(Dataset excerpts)
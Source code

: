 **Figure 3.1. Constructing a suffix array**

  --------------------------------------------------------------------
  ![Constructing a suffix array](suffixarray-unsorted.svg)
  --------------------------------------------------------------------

==

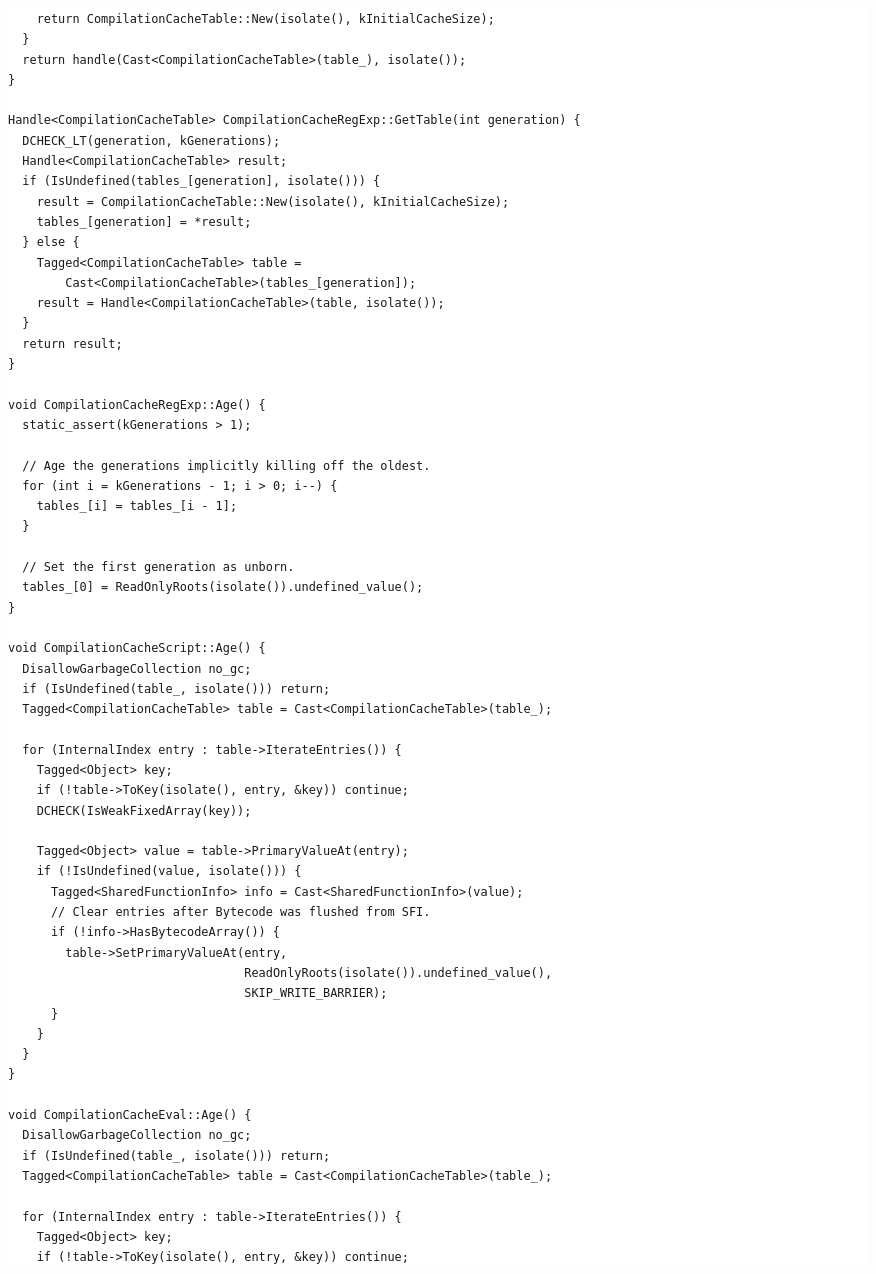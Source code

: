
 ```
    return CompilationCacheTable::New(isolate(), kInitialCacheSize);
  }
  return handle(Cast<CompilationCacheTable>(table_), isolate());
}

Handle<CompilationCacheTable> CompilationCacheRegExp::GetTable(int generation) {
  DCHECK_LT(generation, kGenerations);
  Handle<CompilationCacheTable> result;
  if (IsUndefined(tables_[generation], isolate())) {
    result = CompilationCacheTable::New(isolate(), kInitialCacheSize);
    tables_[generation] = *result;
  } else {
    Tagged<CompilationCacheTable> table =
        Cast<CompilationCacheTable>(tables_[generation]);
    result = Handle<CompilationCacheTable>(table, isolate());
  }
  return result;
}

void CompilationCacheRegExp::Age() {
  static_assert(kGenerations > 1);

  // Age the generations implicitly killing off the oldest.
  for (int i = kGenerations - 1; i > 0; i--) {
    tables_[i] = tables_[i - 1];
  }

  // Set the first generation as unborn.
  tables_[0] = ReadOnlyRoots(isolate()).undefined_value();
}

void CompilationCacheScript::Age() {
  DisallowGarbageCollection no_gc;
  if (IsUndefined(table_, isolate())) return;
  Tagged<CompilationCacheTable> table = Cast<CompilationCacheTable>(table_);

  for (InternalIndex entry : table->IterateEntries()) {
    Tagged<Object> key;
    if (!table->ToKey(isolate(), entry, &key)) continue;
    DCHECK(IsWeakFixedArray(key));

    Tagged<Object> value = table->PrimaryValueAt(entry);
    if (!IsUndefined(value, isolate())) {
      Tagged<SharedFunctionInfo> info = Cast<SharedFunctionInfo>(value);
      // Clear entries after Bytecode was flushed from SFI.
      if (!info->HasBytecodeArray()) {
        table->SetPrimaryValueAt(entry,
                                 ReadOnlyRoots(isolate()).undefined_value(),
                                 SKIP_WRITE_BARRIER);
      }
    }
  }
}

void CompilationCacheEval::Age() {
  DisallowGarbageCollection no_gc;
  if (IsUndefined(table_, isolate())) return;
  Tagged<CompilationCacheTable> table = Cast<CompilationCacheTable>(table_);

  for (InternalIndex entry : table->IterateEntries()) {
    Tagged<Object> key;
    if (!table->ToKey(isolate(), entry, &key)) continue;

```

Exercise requirements –
What number of lines in the data above include the string "Cast"? Answer with that number only.

Task response –
5